(Dataset items)
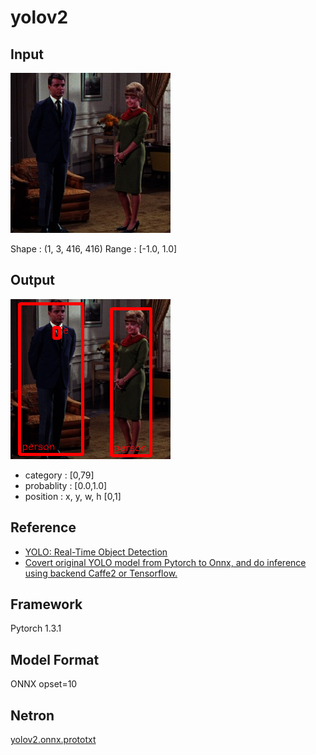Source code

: # yolov2

## Input

![Input](couple.jpg)

Shape : (1, 3, 416, 416)
Range : [-1.0, 1.0]

## Output

![Output](output.png)

- category : [0,79]
- probablity : [0.0,1.0]
- position : x, y, w, h [0,1]

## Reference

- [YOLO: Real-Time Object Detection](https://pjreddie.com/darknet/yolov2/)
- [Covert original YOLO model from Pytorch to Onnx, and do inference using backend Caffe2 or Tensorflow.](https://github.com/purelyvivid/yolo2_onnx)

## Framework

Pytorch 1.3.1

## Model Format

ONNX opset=10

## Netron

[yolov2.onnx.prototxt](https://lutzroeder.github.io/netron/?url=https://storage.googleapis.com/ailia-models/yolov2/yolov2.onnx.prototxt)
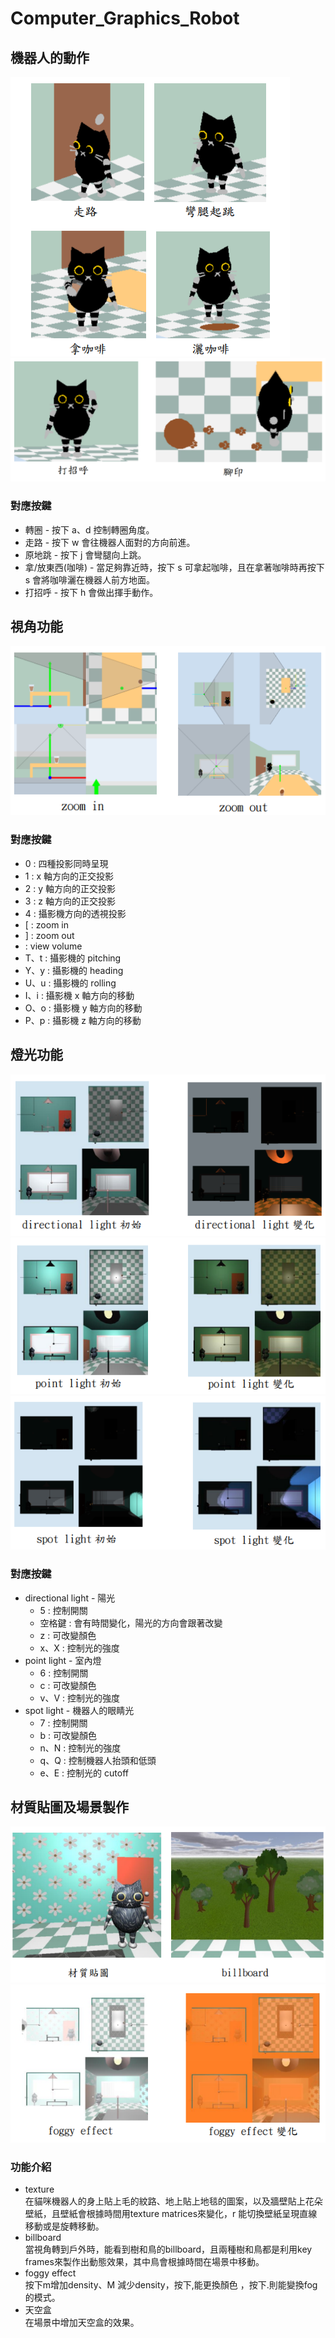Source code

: # Computer_Graphics_Robot
## 機器人的動作
![alt 機器人動作](./fig/機器人1.png)
![alt 機器人動作2](./fig/機器人1_2.png)
### 對應按鍵
* 轉圈 - 按下 a、d 控制轉圈角度。
* 走路 - 按下 w 會往機器人面對的方向前進。
* 原地跳 - 按下 j 會彎腿向上跳。
* 拿/放東西(咖啡) - 當足夠靠近時，按下 s 可拿起咖啡，且在拿著咖啡時再按下 s 會將咖啡灑在機器人前方地面。
* 打招呼 - 按下 h 會做出揮手動作。
  
## 視角功能
![alt 視角轉換](./fig/機器人2_1.png)
### 對應按鍵
* 0 : 四種投影同時呈現
* 1 : x 軸方向的正交投影
* 2 : y 軸方向的正交投影
* 3 : z 軸方向的正交投影
* 4 : 攝影機方向的透視投影
* [ : zoom in 
* ] : zoom out
* \: view volume
* T、t : 攝影機的 pitching
* Y、y : 攝影機的 heading
* U、u : 攝影機的 rolling
* I、i : 攝影機 x 軸方向的移動
* O、o : 攝影機 y 軸方向的移動
* P、p : 攝影機 z 軸方向的移動

## 燈光功能
![alt directional light](./fig/機器人3_1.png)
![alt point light](./fig/機器人3_2.png)
![alt spot light](./fig/機器人3_3.png)

### 對應按鍵
* directional light - 陽光
  * 5 : 控制開關
  * 空格鍵 : 會有時間變化，陽光的方向會跟著改變
  * z : 可改變顏色
  * x、X : 控制光的強度 
* point light - 室內燈
  * 6 : 控制開關
  * c : 可改變顏色
  * v、V : 控制光的強度
* spot light - 機器人的眼睛光
  * 7 : 控制開關
  * b : 可改變顏色
  * n、N : 控制光的強度
  * q、Q : 控制機器人抬頭和低頭
  * e、E : 控制光的 cutoff

## 材質貼圖及場景製作
![alt 材質貼圖及場景](./fig/機器人4_1.png)
![alt foggy effect](./fig/機器人4_2.png)
### 功能介紹
* texture <br>
    在貓咪機器人的身上貼上毛的紋路、地上貼上地毯的圖案，以及牆壁貼上花朵壁紙，且壁紙會根據時間用texture matrices來變化，r 能切換壁紙呈現直線移動或是旋轉移動。
* billboard <br>
    當視角轉到戶外時，能看到樹和鳥的billboard，且兩種樹和鳥都是利用key frames來製作出動態效果，其中鳥會根據時間在場景中移動。
* foggy effect <br>
    按下m增加density、M 減少density，按下,能更換顏色 ，按下.則能變換fog的模式。
* 天空盒 <br>
    在場景中增加天空盒的效果。

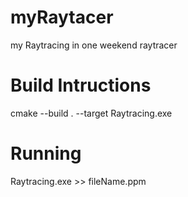 # myRaytacer
my Raytracing in one weekend raytracer

# Build Intructions
cmake --build . --target Raytracing.exe

# Running
Raytracing.exe >> fileName.ppm 
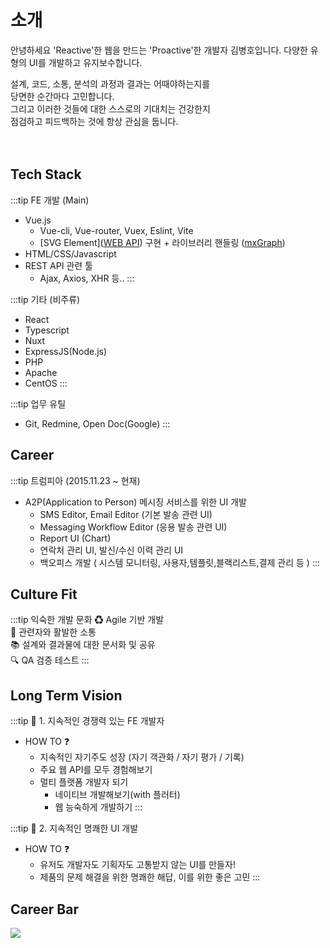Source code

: # 소개

안녕하세요 'Reactive'한 웹을 만드는 'Proactive'한 개발자 김병호입니다.
다양한 유형의 UI를 개발하고 유지보수합니다.

<my-profile/>
설계, 코드, 소통, 분석의 과정과 결과는 
어때야하는지를
<br>
당면한 순간마다 고민합니다.
<br> 
그리고 이러한 것들에 대한 
스스로의 기대치는 건강한지
<br>
점검하고 피드백하는 것에 항상 관심을 둡니다.
<br> <br> <br>

## Tech Stack
:::tip FE 개발 (Main)
   + Vue.js
     + Vue-cli, Vue-router, Vuex, Eslint, Vite
     + [SVG Element]([WEB API](https://developer.mozilla.org/en-US/docs/Web/API/SVGElement)) 구현 + 라이브러리 핸들링 ([mxGraph](https://www.npmjs.com/package/mxgraph))
   + HTML/CSS/Javascript
   + REST API 관련 툴
     + Ajax, Axios, XHR 등..
:::

:::tip 기타 (비주류)
   + React
   + Typescript 
   + Nuxt
   + ExpressJS(Node.js)
   + PHP
   + Apache
   + CentOS
:::

:::tip 업무 유틸
   + Git, Redmine, Open Doc(Google)
:::


## Career

:::tip 트럼피아 (2015.11.23 ~ 현재)
- A2P(Application to Person) 메시징 서비스를 위한 UI 개발
  - SMS Editor, Email Editor (기본 발송 관련 UI)
  - Messaging Workflow Editor (응용 발송 관련 UI)
  - Report UI (Chart)
  - 연락처 관리 UI, 발신/수신 이력 관리 UI
  - 백오피스 개발 ( 시스템 모니터링, 사용자,템플릿,블랙리스트,결제 관리 등 )
:::


## Culture Fit

:::tip 익숙한 개발 문화
♻ Agile 기반 개발  
🤝 관련자와 활발한 소통  
📚 설계와 결과물에 대한 문서화 및 공유  
🔍 QA 검증 테스트
:::

## Long Term Vision

:::tip 🏁 1. 지속적인 경쟁력 있는 FE 개발자
+ HOW TO ❓   
   + 지속적인 자기주도 성장 (자기 객관화 / 자기 평가 / 기록)
   + 주요 웹 API를 모두 경험해보기
   + 멀티 플랫폼 개발자 되기
       + 네이티브 개발해보기(with 플러터)
       + 웹 능숙하게 개발하기
:::

:::tip 🏁 2. 지속적인 명쾌한 UI 개발
+ HOW TO ❓  
   + 유저도 개발자도 기획자도 고통받지 않는 UI를 만들자!  
   + 제품의 문제 해결을 위한 명쾌한 해답, 이를 위한 좋은 고민
:::

## Career Bar
![](https://imgur.com/uGcS1tD.png)
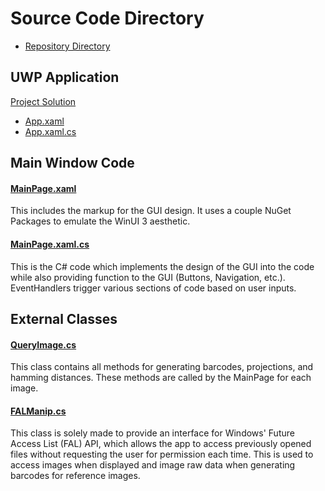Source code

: # Source Code Directory
- [Repository Directory](../README.md)

## UWP Application
[Project Solution](UWP_APP.sln)
- [App.xaml](App.xaml)
- [App.xaml.cs](App.xaml.cs)

## Main Window Code
#### [MainPage.xaml](MainPage.xaml)
This includes the markup for the GUI design. It uses a couple NuGet Packages to emulate the WinUI 3 aesthetic.
#### [MainPage.xaml.cs](MainPage.xaml.cs)
This is the C# code which implements the design of the GUI into the code while also providing function to the GUI (Buttons, Navigation, etc.).
EventHandlers trigger various sections of code based on user inputs.

## External Classes
#### [QueryImage.cs](QueryImage.cs)
This class contains all methods for generating barcodes, projections, and hamming distances. These methods are called by the MainPage for each image.
#### [FALManip.cs](FALManip.cs)
This class is solely made to provide an interface for Windows' Future Access List (FAL) API, which allows the app to access previously opened files without requesting the user for permission each time. This is used to access images when displayed and image raw data when generating barcodes for reference images.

## Exercise prompt
Please set down the data above exactly as given, leaving every picture out.

## Your solution
Source code

: # yolov2

## Input

![Input](couple.jpg)

Shape : (1, 3, 416, 416)
Range : [-1.0, 1.0]

## Output

![Output](output.png)

- category : [0,79]
- probablity : [0.0,1.0]
- position : x, y, w, h [0,1]

## Reference

- [YOLO: Real-Time Object Detection](https://pjreddie.com/darknet/yolov2/)
- [Covert original YOLO model from Pytorch to Onnx, and do inference using backend Caffe2 or Tensorflow.](https://github.com/purelyvivid/yolo2_onnx)

## Framework

Pytorch 1.3.1

## Model Format

ONNX opset=10

## Netron

[yolov2.onnx.prototxt](https://lutzroeder.github.io/netron/?url=https://storage.googleapis.com/ailia-models/yolov2/yolov2.onnx.prototxt)
Source code

: # Computer_Graphics_Robot
## 機器人的動作
![alt 機器人動作](./fig/機器人1.png)
![alt 機器人動作2](./fig/機器人1_2.png)
### 對應按鍵
* 轉圈 - 按下 a、d 控制轉圈角度。
* 走路 - 按下 w 會往機器人面對的方向前進。
* 原地跳 - 按下 j 會彎腿向上跳。
* 拿/放東西(咖啡) - 當足夠靠近時，按下 s 可拿起咖啡，且在拿著咖啡時再按下 s 會將咖啡灑在機器人前方地面。
* 打招呼 - 按下 h 會做出揮手動作。
  
## 視角功能
![alt 視角轉換](./fig/機器人2_1.png)
### 對應按鍵
* 0 : 四種投影同時呈現
* 1 : x 軸方向的正交投影
* 2 : y 軸方向的正交投影
* 3 : z 軸方向的正交投影
* 4 : 攝影機方向的透視投影
* [ : zoom in 
* ] : zoom out
* \: view volume
* T、t : 攝影機的 pitching
* Y、y : 攝影機的 heading
* U、u : 攝影機的 rolling
* I、i : 攝影機 x 軸方向的移動
* O、o : 攝影機 y 軸方向的移動
* P、p : 攝影機 z 軸方向的移動

## 燈光功能
![alt directional light](./fig/機器人3_1.png)
![alt point light](./fig/機器人3_2.png)
![alt spot light](./fig/機器人3_3.png)

### 對應按鍵
* directional light - 陽光
  * 5 : 控制開關
  * 空格鍵 : 會有時間變化，陽光的方向會跟著改變
  * z : 可改變顏色
  * x、X : 控制光的強度 
* point light - 室內燈
  * 6 : 控制開關
  * c : 可改變顏色
  * v、V : 控制光的強度
* spot light - 機器人的眼睛光
  * 7 : 控制開關
  * b : 可改變顏色
  * n、N : 控制光的強度
  * q、Q : 控制機器人抬頭和低頭
  * e、E : 控制光的 cutoff

## 材質貼圖及場景製作
![alt 材質貼圖及場景](./fig/機器人4_1.png)
![alt foggy effect](./fig/機器人4_2.png)
### 功能介紹
* texture <br>
    在貓咪機器人的身上貼上毛的紋路、地上貼上地毯的圖案，以及牆壁貼上花朵壁紙，且壁紙會根據時間用texture matrices來變化，r 能切換壁紙呈現直線移動或是旋轉移動。
* billboard <br>
    當視角轉到戶外時，能看到樹和鳥的billboard，且兩種樹和鳥都是利用key frames來製作出動態效果，其中鳥會根據時間在場景中移動。
* foggy effect <br>
    按下m增加density、M 減少density，按下,能更換顏色 ，按下.則能變換fog的模式。
* 天空盒 <br>
    在場景中增加天空盒的效果。

 # myRaytacer
my Raytracing in one weekend raytracer

# Build Intructions
cmake --build . --target Raytracing.exe

# Running
Raytracing.exe >> fileName.ppm 
Source code

: # 소개

안녕하세요 'Reactive'한 웹을 만드는 'Proactive'한 개발자 김병호입니다.
다양한 유형의 UI를 개발하고 유지보수합니다.

<my-profile/>
설계, 코드, 소통, 분석의 과정과 결과는 
어때야하는지를
<br>
당면한 순간마다 고민합니다.
<br> 
그리고 이러한 것들에 대한 
스스로의 기대치는 건강한지
<br>
점검하고 피드백하는 것에 항상 관심을 둡니다.
<br> <br> <br>

## Tech Stack
:::tip FE 개발 (Main)
   + Vue.js
     + Vue-cli, Vue-router, Vuex, Eslint, Vite
     + [SVG Element]([WEB API](https://developer.mozilla.org/en-US/docs/Web/API/SVGElement)) 구현 + 라이브러리 핸들링 ([mxGraph](https://www.npmjs.com/package/mxgraph))
   + HTML/CSS/Javascript
   + REST API 관련 툴
     + Ajax, Axios, XHR 등..
:::

:::tip 기타 (비주류)
   + React
   + Typescript 
   + Nuxt
   + ExpressJS(Node.js)
   + PHP
   + Apache
   + CentOS
:::

:::tip 업무 유틸
   + Git, Redmine, Open Doc(Google)
:::


## Career

:::tip 트럼피아 (2015.11.23 ~ 현재)
- A2P(Application to Person) 메시징 서비스를 위한 UI 개발
  - SMS Editor, Email Editor (기본 발송 관련 UI)
  - Messaging Workflow Editor (응용 발송 관련 UI)
  - Report UI (Chart)
  - 연락처 관리 UI, 발신/수신 이력 관리 UI
  - 백오피스 개발 ( 시스템 모니터링, 사용자,템플릿,블랙리스트,결제 관리 등 )
:::


## Culture Fit

:::tip 익숙한 개발 문화
♻ Agile 기반 개발  
🤝 관련자와 활발한 소통  
📚 설계와 결과물에 대한 문서화 및 공유  
🔍 QA 검증 테스트
:::

## Long Term Vision

:::tip 🏁 1. 지속적인 경쟁력 있는 FE 개발자
+ HOW TO ❓   
   + 지속적인 자기주도 성장 (자기 객관화 / 자기 평가 / 기록)
   + 주요 웹 API를 모두 경험해보기
   + 멀티 플랫폼 개발자 되기
       + 네이티브 개발해보기(with 플러터)
       + 웹 능숙하게 개발하기
:::

:::tip 🏁 2. 지속적인 명쾌한 UI 개발
+ HOW TO ❓  
   + 유저도 개발자도 기획자도 고통받지 않는 UI를 만들자!  
   + 제품의 문제 해결을 위한 명쾌한 해답, 이를 위한 좋은 고민
:::

## Career Bar
![](https://imgur.com/uGcS1tD.png)
Source code

: # Source Code Directory
- [Repository Directory](../README.md)

## UWP Application
[Project Solution](UWP_APP.sln)
- [App.xaml](App.xaml)
- [App.xaml.cs](App.xaml.cs)

## Main Window Code
#### [MainPage.xaml](MainPage.xaml)
This includes the markup for the GUI design. It uses a couple NuGet Packages to emulate the WinUI 3 aesthetic.
#### [MainPage.xaml.cs](MainPage.xaml.cs)
This is the C# code which implements the design of the GUI into the code while also providing function to the GUI (Buttons, Navigation, etc.).
EventHandlers trigger various sections of code based on user inputs.

## External Classes
#### [QueryImage.cs](QueryImage.cs)
This class contains all methods for generating barcodes, projections, and hamming distances. These methods are called by the MainPage for each image.
#### [FALManip.cs](FALManip.cs)
This class is solely made to provide an interface for Windows' Future Access List (FAL) API, which allows the app to access previously opened files without requesting the user for permission each time. This is used to access images when displayed and image raw data when generating barcodes for reference images.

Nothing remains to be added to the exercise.